Mayer G. Nephrol Dial Transplant. 2021 Jun 22;36(Suppl 2):1-2. doi: 10.1093/ndt/gfaa366.
In 2015, former US president Barack Obama launched a Precision Medicine Initiative ‘in order to bring us closer to curing diseases like cancer and diabetes – and to give all of us access to the personalized information we need to keep ourselves and our families healthier’.
The concept to account for individual variability when preventing or treating diseases is not new. In 1903, Sir William Osler stated that ‘the good physician treats the disease; the great physician treats the patient, who has the disease’ and blood typing to guide transfusion therapy has been routine practice for more than a century. However, the availability of large-scale biologic databases holding information from powerful methods for characterizing individuals (such as proteomics, metabolomics, genomics, diverse cellular assays and even mobile health technology) and computational analysis tools to handle big data has massively increased our options.
Evidence-based medicine, the current mainstay of clinical practise, usually relies on findings obtained in cohorts included in large observational or interventional trials, and even though studies apply inclusion and exclusion criteria, these do no eliminate interindividual heterogeneity in prognosis and/or response to therapy. Consequently, when transferring population data into clinical practise in individuals, we are limited to probabilistic estimates even though we aim for determinism. Therefore we have to develop appropriate analysis tools to advance. Nonetheless, cohort-derived evidence-based and (individualized) precision medicine are obviously not two different concepts but rather the latter is a logical further development of the former.
Nephrology has already partially adopted the precision medicine approach. In kidney transplantation, donor-to-recipient matching is continuously refined and a better understanding of the molecular pathogenesis of Fabry’s disease allows tailoring therapy even to the individual genotype (for further details, see the articles by Oberbauer et al. and Brand et al. in this supplement). In other areas such as haemodialysis, clinical practise is still largely based on population-oriented guidelines. We aim for uniform targets for Kt/V, haemoglobin ranges or use low dialysate calcium concentration. Along with the fact that we have to critically question the clinical significance of some of these parameters (see the article by Meyer in this supplement), it is interesting that we forget that uniform procedures and targets actually can inadvertently result in individualized therapy.

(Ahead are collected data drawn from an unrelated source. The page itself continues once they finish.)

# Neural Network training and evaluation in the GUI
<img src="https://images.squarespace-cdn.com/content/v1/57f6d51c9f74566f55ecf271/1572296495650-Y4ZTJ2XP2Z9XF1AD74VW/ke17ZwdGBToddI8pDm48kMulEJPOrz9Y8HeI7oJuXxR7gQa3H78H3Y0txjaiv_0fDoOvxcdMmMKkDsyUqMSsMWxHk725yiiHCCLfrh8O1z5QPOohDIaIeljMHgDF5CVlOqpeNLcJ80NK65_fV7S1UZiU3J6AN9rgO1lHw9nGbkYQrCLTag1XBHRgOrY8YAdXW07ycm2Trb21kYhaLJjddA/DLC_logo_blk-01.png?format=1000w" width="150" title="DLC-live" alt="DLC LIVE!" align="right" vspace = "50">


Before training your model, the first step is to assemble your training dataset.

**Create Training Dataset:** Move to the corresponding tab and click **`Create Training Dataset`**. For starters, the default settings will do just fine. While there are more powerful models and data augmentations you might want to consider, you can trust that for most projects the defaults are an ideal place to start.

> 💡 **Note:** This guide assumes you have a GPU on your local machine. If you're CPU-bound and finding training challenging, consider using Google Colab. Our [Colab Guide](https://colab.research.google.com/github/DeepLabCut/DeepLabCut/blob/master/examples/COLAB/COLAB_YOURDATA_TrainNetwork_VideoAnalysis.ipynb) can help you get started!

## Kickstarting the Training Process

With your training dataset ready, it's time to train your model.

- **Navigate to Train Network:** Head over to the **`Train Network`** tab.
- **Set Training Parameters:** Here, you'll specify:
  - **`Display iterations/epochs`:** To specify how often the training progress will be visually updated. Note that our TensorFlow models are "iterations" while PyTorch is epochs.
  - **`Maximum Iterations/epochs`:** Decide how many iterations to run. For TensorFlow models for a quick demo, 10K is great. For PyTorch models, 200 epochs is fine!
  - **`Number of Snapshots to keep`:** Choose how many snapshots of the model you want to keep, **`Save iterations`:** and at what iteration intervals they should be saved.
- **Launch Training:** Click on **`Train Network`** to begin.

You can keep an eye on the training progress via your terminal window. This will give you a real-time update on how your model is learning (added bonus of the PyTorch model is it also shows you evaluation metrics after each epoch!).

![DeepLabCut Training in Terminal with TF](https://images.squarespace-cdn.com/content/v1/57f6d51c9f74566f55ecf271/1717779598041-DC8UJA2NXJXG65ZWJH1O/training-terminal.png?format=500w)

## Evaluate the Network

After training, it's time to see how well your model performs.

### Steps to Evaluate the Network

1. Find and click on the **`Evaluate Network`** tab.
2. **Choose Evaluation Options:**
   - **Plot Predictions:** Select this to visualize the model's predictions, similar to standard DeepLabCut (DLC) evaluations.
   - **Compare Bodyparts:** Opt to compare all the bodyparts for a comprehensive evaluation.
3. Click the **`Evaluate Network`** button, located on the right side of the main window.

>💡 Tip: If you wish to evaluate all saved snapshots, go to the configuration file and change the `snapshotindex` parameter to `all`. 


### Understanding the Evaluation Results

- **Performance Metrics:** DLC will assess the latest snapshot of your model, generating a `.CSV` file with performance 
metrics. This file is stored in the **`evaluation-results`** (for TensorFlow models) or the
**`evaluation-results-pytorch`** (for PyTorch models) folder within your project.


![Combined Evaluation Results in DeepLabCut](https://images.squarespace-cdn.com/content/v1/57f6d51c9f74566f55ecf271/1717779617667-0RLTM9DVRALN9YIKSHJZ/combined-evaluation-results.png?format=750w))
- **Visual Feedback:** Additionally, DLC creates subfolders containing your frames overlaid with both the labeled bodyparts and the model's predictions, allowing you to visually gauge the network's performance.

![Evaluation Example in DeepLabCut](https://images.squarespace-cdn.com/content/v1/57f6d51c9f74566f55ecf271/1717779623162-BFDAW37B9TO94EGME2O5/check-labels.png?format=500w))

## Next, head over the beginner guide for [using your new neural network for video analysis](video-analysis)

Even when using the same (low) dialysate calcium concentration to avoid calcium loading, mass balance over a session varies greatly due to the (neglected) variability in the patient’s pre-dialysis serum concentration.
Precision medicine in the care of patients with chronic kidney disease (CKD) is the topic of several currently ongoing large research projects, some of them funded by the European Union, such as Beat-DKD [3] or DC-ren [4]. In CKD, recent large-scale clinical trials have shown that therapies like sodium-glucose cotransporter 2 inhibitors dramatically reduce the residual risk of progression in a substantial proportion of patients [5–7]. Nonetheless, some individuals still loose glomerular filtratin rate (GFR) and the next step will be to look for optimized therapies in these ‘non-responders’ (actually, on an individual level we do not know if these patients do not respond or whether we just insufficiently control their disease because they suffer from additional pathophysiologically relevant drivers of progression). If we want to address these individuals, we first will have to understand what makes them different. Stratification by estimated GFR (eGFR) and albuminuria (both rather, at least partially, being markers of function and prognosis than pathophysiology) will not be sufficient and we need further insights into the interaction between disease pathophysiology and drug mode of action in individuals [8]. Future clinical trials will have to take this information into account when deciding on their inclusion and exclusion criteria to avoid the risk of failure. CKD is additionally challenging, as we see not only interindividual heterogeneity in disease progression and effect of therapies, but also intraindividual variability over time [9]. Phases of stable eGFR are followed by periods of deterioration and vice versa. Again, our current guideline-based approach to start therapy and continue over time regardless of patient status is challenged and needs a critical reappraisal, as outlined by Fliser et al. and by the articles by Lambers Heerspink, Wanner, Rosenkranz and Tesar in this supplement of Nephrology, Dialysis and Transplantation. On behalf of the authors, I hope that we are able to provide an overview of the current state of the art of precision medicine in nephrology that hopefully will stimulate further research in this exciting area.